Williams sued APCo, alleging that APCo had reserved the right of control over the manner of Combustion Engineering's employees' work, thus creating a duty to provide Williams with a safe place to work, that APCo voluntarily undertook to inspect the work site for safety and did so negligently, and that APCo negligently failed to warn Williams or Combustion Engineering of an alleged latent defect on the premises. At the close of Williams's case, APCo moved for a directed verdict on all three claims; that motion was denied. At the close of all the evidence, APCo again moved for a directed verdict. At that time, the trial court granted APCo's motion as to the claim that APCo had reserved the right of control over the manner of the work, but denied it as to the other two claims. Those two claims were submitted to the jury, and the jury returned a verdict for Williams in the amount of $230,000. APCo filed a motion for judgment notwithstanding the verdict, or, in the alternative, for a new trial. The trial court denied that motion, and APCo appealed.

A motion for directed verdict tests the sufficiency of the opponent's evidence. Coburn v. American Liberty Ins. Co., 341 So. 2d 717 (Ala.1977). A post-trial motion for JNOV, like a trial motion for *591 directed verdict, is the proper procedural device for challenging, among other things, sufficiency of the evidence, and it permits the trial court to revisit its earlier ruling denying the motion for directed verdict. Barnes v. Dale, 530 So. 2d 770, 776 (Ala. 1988). On a motion for JNOV, the evidence must be viewed in a light most favorable to the non-moving party. Mallory v. Hobbs Trailers, 554 So. 2d 966, 969 (Ala. 1989). A directed verdict is proper only where there is a complete absence of proof[1] on an issue material to the claim or where there are no disputed questions of fact on which reasonable people can differ. Ford Motor Co. v. Phillips, 551 So. 2d 992, 994 (Ala.1989); Caterpillar Tractor Co. v. Ford, 406 So. 2d 854, 856 (Ala.1981).

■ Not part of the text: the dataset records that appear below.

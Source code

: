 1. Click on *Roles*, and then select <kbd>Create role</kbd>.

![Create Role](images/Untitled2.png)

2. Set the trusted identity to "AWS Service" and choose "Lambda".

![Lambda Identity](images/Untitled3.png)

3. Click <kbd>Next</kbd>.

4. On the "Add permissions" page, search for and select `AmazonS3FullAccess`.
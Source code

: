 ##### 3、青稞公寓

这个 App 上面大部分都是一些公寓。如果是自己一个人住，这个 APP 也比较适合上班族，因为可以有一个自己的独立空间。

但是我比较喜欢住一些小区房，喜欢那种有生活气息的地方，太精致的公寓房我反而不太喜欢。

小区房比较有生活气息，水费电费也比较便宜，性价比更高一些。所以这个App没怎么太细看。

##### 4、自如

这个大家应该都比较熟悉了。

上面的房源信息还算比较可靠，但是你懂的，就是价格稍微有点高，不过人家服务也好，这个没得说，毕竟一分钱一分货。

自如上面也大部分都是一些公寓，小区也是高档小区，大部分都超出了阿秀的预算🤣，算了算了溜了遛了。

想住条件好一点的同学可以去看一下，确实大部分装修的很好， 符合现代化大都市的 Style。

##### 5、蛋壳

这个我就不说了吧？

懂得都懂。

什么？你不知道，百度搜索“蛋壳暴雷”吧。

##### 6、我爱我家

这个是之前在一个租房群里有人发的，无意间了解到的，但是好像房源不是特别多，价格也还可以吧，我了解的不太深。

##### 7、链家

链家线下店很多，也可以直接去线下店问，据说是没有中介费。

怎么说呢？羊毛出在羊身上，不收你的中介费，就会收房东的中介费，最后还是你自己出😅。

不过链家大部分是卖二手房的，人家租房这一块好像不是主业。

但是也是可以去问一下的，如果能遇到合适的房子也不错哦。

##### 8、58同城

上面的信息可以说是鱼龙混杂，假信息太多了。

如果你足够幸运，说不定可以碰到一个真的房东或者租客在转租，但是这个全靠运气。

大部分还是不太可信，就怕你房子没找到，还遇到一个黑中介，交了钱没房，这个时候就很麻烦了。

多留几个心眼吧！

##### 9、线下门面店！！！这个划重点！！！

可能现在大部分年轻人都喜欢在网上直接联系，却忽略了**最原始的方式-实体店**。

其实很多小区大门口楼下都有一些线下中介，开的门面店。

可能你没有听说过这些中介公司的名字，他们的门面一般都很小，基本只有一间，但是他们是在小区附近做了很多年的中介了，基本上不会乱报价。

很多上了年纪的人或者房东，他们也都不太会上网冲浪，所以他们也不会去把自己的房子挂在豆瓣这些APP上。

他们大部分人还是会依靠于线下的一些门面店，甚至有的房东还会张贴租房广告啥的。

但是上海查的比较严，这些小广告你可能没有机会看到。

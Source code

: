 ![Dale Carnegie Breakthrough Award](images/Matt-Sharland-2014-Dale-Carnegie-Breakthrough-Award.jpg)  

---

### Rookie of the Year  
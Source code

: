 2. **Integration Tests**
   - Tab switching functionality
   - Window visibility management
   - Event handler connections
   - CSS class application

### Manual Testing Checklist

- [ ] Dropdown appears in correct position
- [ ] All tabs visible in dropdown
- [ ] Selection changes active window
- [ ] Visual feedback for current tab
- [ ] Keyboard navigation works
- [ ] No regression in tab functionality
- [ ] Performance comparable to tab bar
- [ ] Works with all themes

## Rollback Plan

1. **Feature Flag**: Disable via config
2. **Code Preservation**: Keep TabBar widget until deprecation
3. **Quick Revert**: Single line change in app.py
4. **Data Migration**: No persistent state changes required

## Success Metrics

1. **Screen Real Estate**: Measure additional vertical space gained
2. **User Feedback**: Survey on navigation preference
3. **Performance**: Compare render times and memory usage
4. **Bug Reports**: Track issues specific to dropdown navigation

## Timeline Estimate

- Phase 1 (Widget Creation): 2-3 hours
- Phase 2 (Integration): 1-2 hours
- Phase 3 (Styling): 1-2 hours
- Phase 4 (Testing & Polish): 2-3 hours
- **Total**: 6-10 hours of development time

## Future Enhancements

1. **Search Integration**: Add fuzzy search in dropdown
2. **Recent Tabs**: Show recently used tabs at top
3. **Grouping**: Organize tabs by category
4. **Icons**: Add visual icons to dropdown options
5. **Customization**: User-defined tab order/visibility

Regarding Williams's claim that APCo voluntarily undertook to inspect the premises and inspected them negligently, this Court has stated that in a suit of this type, the plaintiff must prove (1) that the defendant had undertaken to inspect the site, particularly the area in which the injury-causing hazard is located, (2) that the defendant performed such inspection negligently, and (3) that such negligence proximately caused the injuries. Columbia Engineering Int'l, Ltd. v. Espey, 429 So. 2d 955, 965 (Ala.1983); Pate v. United States Steel Corp., 393 So. 2d 992, 995 (Ala.1981); Hughes v. Hughes, 367 So. 2d 1384, 1387 (Ala.1979). The defendant's contractual right to enforce safety if a violation is observed does not, alone, constitute a voluntary assumption of the duty to inspect for safety. 429 So. 2d at 966. Also, the defendant's having employees on the site to monitor contract compliance by the independent contractor will not impose a legal duty of safety inspection upon the defendant. 429 So. 2d at 967-68.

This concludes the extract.